I had the fun task of running the Commercial one.  I guess it was cool in the fact that I was running it.  Even though I was sent over the guy I worked for saw I wasn’t a total moron and basically gave me my own little command.  I had six Marines and about a dozen Iraqi Army Soldiers (IA).  So a good amount of bodies.  I had taken an Arabic course so it kind of made sense too.  I think I was the only guy out of the forty Marines working the check points that had taken it.  We had a translator too, but only one and he was oat the main post.

Anyway, we were split into two shifts.  Each shift had about twenty Marines, when they took over the main post, six would be sent to the smaller checkpoint, then our day long shifts would start.  We worked day on, day off.  Not too bad a gig really, aside from the fact people in the area wanted us dead.

There was a weird way that all of this was set up though.  It kind made of sense, but not really.  This is the point where it can get kind of boring, but the setup has to be clear.  Entry Control Point – 1 (ECP1) was the main entry into the city for all regular traffic.  It was right at the meeting point of two major highways.  One road ran straight through the city, we called it Fran.  We had names for all the roads to make it easier than trying to learn all the Arabic names.  Well, as Fran entered the city it ran under a bridge that had the main highway going over it.

The on ramp to that highway off of Fran started right before the checkpoint and went up to merge with it.  The couple of buildings that made up the checkpoint were in the space between Fran and the onramp, which is again elevated as it goes up to meet the highway.  We had eight foot concrete barriers making a wall around the ECP, but the height of the on ramp made it so even going on it in a sedan, you could look down inside of our area.

It might seem obvious from the description what could go wrong here, but Marines in general are not known for shall we say their intellectual prowess.  To be fair when we first got there in September of 2005 it wasn’t that big an issue, because the on ramp was closed.  Then someone had the bright idea of opening it.  Something about convenience for the locals.  The command had met with local representatives and it had been brought up, at least was my understanding.

I personally understood their point, but being a former security guy I raised concerns about the problems that opening that ramp would present.  Simple things like a car load of insurgents could drive slow and spray us with small arms fire, or the worst case of stopping there with a bomb.  I brought this to the attention of the two Gunnery Sergeants, one ran each shift.  They of course saw my concerns and agreed with me, because it seems that enlisted Marines in general can see common sense.

Now we start running into the problems and the start of the problems I would have with authority in the future.  It’s not like a lowly enlisted Marine can get anything done on their own, they have to bow down to the all might officers.  In our case our Company Commander.  We called him Captain America, because he acted like he was.  I can’t for the life of me remember his real name, but he was kind of an ass out for personal glory.  If that came at the expense of those under his command, so be it. The kind of Officer that would have been shot by his own men in Vietnam for being a liability.

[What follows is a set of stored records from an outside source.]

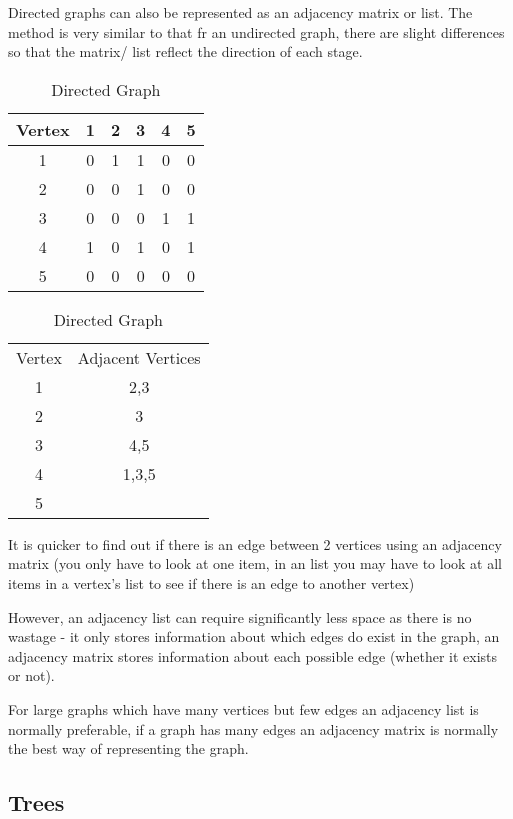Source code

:   Directed graphs can also be represented as an adjacency matrix or list. The method is very similar to that fr an undirected graph, there are slight differences so that the matrix/ list reflect the direction of each stage.
  \begin{table}[h]
  	\caption{Directed Graph}
  	\begin{tabular}{c | c c c c c}
  		Vertex	&	1	&	2	&	3	&	4	&	5 	\\ \hline
  		1		&	0	&	1	&	1	&	0	&	0	\\
  		2		&	0	&	0	&	1	&	0	&	0	\\
  		3		&	0	&	0	&	0	&	1	&	1	\\
  		4		&	1	&	0	&	1	&	0	&	1	\\
  		5		&	0	&	0	&	0	&	0	&	0	\\
  	\end{tabular}
  \end{table}
  \begin{table}[h]
  	\caption{Directed Graph}
  	\begin{tabular}{cc}
  		Vertex	&	Adjacent Vertices \\
  		1		&	2,3	\\
  		2		&	3	\\
  		3		&	4,5	\\
  		4		&	1,3,5	\\
  		5		&		\\
  	\end{tabular}
  \end{table}


  It is quicker to find out if there is an edge between 2 vertices using an adjacency matrix (you only have to look at one item, in an list you may have to look at all items in a vertex's list to see if there is an edge to another vertex)
  
  However, an adjacency list can require significantly less space as there is no wastage - it only stores information about which edges do exist in the graph, an adjacency matrix stores information about each possible edge (whether it exists or not).
  
  For large graphs which have many vertices but few edges an adjacency list is normally preferable, if a graph has many edges an adjacency matrix is normally the best way of representing the graph.
  
  
\subsection{Trees}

That is one thing about an unconventional war like we were in, the opportunities for “friendly fire” accidents or blaming the enemy were far and few between.  When they happened it was usually sudden and you didn’t have time to set anything up.  I’m not advocating for anyone to be taken out, I’m just saying that some tales I have heard from Vietnam vets would have made this guy a prime target for a trip home.

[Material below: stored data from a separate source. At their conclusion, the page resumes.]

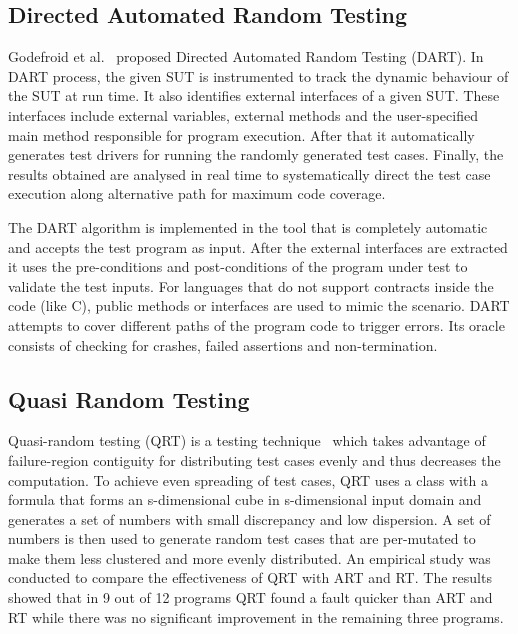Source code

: \subsection{Directed Automated Random Testing}
Godefroid et al.~\cite{godefroid2005dart} proposed Directed Automated Random Testing (DART). %
In DART process, the given SUT is instrumented to track the dynamic behaviour of the SUT at run time. It also identifies external interfaces of a given SUT. These interfaces include external variables, external methods and the user-specified main method responsible for program execution. After that it automatically generates test drivers for running the randomly generated test cases. Finally, the results obtained are analysed in real time to systematically direct the test case execution along alternative path for maximum code coverage. 

The DART algorithm is implemented in the tool that is completely automatic and accepts the test program as input. After the external interfaces are extracted it uses the pre-conditions and post-conditions of the program under test to validate the test inputs. For languages that do not support contracts inside the code (like C), public methods or interfaces are used to mimic the scenario. DART attempts to cover different paths of the program code to trigger errors. Its oracle consists of checking for crashes, failed assertions and non-termination.



\subsection{Quasi Random Testing}
Quasi-random testing (QRT) is a testing technique~\cite{chen2007quasi} which takes advantage of failure-region contiguity for distributing test cases evenly and thus decreases the computation. %
To achieve even spreading of test cases, QRT uses a class with a formula that forms an s-dimensional cube in s-dimensional input domain and generates a set of numbers with small discrepancy and low dispersion. A set of numbers is then used to generate random test cases that are per-mutated to make them less clustered and more evenly distributed. An empirical study was conducted to compare the effectiveness of QRT with ART and RT. The results showed that in 9 out of 12 programs QRT found a fault quicker than ART and RT while there was no significant improvement in the remaining three programs.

The concerns were brought to him and dismissed off hand, I am talking about at the moment they were pointed out to him.  There were other occasions on which we told him again, each time he said no more harshly.  At one point he did say it would be a hassle to get the Engineers out there to do anything, which was bullshit as will be pointed out later.  I was even personally threatened with punishment when I approached him on the subject, so I dropped it, because that is what good Marines do.  I still regret it to this day, and I think he is still an asshole.

Shit, one time we were driving the perimeter of the city on the roads we used to take to our posts.  He couldn’t get a good radio signal so he stopped our little three truck patrol, got out of his truck and got on top with his portable radio trying to get comms.  I was praying the whole time he would get taken out.  We had sniper activity in the area and had already lost two Marines too it.  First off, stopping three vehicles on the edge of the city was stupid, we were in the old Humvees, no armor, no mounted guns.  Secondly what he was just checking signal, it’s not like he had anything important to call back about.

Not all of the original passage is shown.